** WHAT IS EXPECTED **
How many lines in the entries below contain "stateChange"? Answer with the number only.
───── PROVIDED DATA ─────
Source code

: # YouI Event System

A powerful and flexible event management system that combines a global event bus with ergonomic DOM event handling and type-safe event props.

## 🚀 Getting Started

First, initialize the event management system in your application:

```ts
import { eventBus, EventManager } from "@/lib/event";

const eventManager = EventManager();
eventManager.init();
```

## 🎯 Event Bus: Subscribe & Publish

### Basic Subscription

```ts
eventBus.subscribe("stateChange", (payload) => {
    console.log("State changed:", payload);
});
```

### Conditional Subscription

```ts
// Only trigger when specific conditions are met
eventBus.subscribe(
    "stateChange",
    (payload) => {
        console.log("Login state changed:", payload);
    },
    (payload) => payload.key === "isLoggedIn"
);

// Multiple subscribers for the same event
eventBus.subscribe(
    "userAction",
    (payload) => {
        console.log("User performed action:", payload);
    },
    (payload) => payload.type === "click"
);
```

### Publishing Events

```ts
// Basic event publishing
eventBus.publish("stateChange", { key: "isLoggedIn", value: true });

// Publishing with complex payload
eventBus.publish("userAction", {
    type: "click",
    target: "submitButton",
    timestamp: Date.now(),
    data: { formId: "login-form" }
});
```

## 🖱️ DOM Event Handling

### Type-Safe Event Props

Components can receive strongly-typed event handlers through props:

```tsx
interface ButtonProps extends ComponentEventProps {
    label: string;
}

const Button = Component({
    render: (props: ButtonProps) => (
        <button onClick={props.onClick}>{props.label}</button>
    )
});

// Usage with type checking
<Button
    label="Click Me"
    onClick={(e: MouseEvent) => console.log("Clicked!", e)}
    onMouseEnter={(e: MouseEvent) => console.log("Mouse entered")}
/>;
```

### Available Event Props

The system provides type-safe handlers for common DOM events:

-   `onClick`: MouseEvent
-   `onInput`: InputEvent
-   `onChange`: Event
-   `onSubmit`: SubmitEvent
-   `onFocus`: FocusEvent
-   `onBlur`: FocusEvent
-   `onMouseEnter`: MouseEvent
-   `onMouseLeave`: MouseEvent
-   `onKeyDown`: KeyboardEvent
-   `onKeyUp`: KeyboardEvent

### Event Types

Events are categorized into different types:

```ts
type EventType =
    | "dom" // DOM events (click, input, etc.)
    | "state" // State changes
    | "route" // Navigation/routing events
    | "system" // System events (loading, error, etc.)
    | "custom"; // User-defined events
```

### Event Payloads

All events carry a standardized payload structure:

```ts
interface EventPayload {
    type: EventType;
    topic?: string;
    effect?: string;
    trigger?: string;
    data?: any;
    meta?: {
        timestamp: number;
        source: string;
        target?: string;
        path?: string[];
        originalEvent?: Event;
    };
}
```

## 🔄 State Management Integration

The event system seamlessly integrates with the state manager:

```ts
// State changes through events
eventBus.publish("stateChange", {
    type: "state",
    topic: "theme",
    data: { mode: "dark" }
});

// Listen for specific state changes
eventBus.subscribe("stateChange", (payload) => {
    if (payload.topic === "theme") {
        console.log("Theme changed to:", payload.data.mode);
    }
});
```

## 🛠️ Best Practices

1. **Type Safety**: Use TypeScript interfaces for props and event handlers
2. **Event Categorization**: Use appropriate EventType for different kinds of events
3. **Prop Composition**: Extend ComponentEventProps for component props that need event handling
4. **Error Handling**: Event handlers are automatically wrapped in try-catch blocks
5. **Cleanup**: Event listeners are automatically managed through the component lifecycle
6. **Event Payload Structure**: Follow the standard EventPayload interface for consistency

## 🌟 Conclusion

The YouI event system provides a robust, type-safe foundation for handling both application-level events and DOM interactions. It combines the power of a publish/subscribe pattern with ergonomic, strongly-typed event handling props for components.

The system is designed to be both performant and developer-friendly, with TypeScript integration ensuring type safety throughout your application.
─────
───── PROVIDED DATA ─────
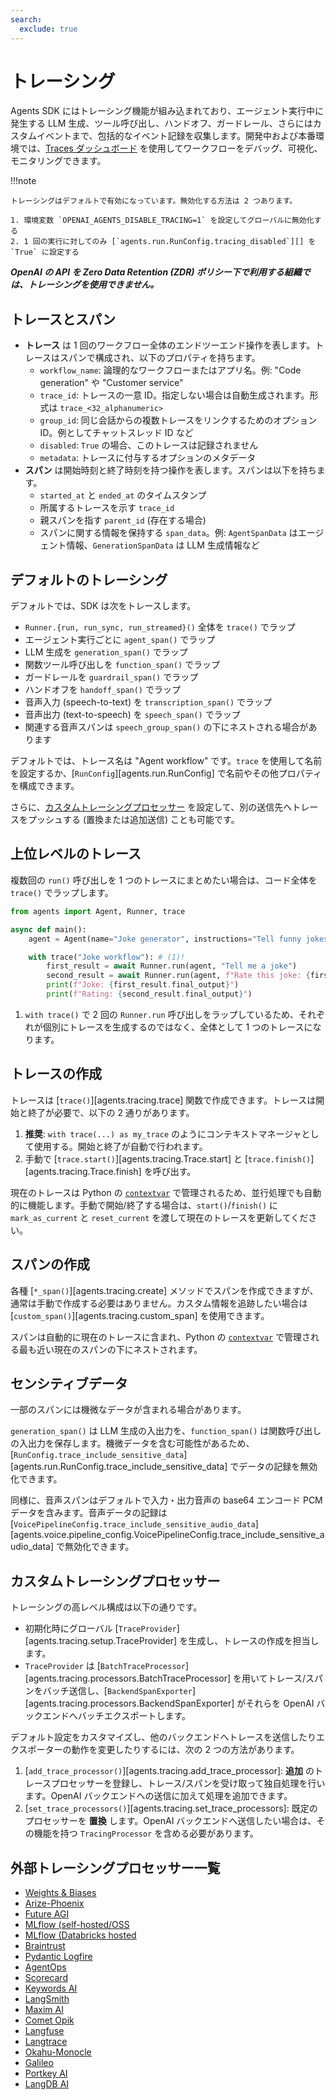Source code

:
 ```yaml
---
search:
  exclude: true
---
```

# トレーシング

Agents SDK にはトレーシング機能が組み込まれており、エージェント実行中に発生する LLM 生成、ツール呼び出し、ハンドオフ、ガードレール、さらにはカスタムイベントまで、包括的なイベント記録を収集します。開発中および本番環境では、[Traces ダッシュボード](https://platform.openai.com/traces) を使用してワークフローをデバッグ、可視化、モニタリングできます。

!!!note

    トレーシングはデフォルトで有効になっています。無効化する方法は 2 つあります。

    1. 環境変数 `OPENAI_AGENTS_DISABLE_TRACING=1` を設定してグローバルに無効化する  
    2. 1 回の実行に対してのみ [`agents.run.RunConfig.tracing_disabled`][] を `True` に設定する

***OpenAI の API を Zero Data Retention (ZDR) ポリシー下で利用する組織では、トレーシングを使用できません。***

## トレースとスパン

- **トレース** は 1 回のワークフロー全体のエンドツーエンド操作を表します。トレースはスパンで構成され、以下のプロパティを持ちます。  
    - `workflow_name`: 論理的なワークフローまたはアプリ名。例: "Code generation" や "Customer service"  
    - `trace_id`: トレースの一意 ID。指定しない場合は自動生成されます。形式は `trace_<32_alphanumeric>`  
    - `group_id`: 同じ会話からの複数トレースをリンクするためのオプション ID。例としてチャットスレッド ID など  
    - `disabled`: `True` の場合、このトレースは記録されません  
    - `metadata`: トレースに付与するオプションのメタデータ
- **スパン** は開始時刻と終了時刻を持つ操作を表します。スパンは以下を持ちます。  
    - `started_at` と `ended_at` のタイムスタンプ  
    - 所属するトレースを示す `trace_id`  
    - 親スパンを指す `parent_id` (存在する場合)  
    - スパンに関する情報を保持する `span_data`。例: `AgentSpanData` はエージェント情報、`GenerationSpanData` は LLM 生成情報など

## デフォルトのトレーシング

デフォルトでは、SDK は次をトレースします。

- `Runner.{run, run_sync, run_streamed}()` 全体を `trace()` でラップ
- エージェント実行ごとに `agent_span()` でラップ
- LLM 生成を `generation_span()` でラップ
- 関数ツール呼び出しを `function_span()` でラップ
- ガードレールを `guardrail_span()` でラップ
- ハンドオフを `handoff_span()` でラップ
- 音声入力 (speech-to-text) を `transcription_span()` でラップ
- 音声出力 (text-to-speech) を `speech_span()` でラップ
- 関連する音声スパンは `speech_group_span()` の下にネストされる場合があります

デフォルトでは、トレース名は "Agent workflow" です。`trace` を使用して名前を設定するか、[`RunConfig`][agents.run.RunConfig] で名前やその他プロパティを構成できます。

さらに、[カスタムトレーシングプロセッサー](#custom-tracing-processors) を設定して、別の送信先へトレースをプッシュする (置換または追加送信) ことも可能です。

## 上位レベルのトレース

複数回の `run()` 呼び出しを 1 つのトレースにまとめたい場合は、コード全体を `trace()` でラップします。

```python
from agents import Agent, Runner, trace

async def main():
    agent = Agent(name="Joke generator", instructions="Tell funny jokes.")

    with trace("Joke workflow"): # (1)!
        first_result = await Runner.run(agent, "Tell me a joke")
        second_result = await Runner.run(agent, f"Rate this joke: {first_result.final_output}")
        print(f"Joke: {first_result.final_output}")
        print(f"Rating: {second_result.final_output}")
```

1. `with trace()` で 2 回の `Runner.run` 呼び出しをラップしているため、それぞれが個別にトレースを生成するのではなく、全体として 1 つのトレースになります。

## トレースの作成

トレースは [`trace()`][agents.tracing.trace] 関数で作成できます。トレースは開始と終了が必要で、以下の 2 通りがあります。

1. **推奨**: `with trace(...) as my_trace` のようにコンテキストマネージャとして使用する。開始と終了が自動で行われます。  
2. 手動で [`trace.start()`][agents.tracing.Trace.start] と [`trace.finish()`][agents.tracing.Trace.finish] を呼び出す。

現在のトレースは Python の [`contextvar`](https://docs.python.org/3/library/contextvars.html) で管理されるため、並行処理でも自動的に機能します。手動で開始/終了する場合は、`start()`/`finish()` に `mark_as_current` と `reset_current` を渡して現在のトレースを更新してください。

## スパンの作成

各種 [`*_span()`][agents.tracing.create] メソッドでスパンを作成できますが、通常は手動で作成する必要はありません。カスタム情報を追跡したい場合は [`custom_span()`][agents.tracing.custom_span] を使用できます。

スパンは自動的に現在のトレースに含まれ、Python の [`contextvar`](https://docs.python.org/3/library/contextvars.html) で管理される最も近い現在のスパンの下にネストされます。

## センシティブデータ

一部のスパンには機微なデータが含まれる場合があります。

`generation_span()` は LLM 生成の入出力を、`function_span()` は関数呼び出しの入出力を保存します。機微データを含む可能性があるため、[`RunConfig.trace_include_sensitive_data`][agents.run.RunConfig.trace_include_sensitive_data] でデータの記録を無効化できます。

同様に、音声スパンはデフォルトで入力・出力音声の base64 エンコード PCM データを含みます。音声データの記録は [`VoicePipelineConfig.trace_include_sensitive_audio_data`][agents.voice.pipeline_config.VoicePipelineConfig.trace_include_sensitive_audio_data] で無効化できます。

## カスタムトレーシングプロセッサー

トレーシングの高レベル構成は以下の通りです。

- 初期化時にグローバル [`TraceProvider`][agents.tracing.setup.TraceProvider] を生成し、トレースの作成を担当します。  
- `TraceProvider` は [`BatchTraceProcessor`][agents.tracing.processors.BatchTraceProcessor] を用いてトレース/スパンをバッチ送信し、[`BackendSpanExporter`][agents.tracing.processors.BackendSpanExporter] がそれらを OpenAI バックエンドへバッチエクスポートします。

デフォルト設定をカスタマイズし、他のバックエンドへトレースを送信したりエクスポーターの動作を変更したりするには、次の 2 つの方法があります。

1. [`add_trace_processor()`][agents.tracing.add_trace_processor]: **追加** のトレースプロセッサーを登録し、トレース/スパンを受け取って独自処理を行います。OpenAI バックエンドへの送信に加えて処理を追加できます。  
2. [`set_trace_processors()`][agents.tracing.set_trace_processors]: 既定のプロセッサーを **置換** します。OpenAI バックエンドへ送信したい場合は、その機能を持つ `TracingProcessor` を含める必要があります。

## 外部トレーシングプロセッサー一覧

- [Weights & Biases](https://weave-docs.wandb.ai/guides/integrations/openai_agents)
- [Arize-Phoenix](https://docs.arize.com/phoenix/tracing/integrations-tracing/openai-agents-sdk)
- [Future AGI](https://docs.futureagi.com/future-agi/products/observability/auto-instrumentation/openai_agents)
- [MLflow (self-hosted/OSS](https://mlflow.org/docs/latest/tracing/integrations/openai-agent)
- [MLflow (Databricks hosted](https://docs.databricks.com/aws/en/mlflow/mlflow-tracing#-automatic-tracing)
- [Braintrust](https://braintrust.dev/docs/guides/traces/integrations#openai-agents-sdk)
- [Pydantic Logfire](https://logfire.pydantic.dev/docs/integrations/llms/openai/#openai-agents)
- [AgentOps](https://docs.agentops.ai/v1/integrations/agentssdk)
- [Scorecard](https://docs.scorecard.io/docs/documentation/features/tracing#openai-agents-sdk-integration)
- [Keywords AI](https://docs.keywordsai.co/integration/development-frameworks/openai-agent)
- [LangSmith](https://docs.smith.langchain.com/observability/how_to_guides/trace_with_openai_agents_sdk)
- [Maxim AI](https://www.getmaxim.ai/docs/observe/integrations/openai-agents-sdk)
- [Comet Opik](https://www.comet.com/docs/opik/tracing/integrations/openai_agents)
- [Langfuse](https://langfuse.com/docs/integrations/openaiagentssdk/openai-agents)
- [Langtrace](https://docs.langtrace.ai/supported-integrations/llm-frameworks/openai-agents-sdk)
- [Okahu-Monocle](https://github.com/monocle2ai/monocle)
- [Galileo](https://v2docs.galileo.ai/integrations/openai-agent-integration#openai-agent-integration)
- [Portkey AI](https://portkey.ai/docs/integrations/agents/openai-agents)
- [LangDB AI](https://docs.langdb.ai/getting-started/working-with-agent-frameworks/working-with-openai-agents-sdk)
─────
** SOLVED EXERCISE **
5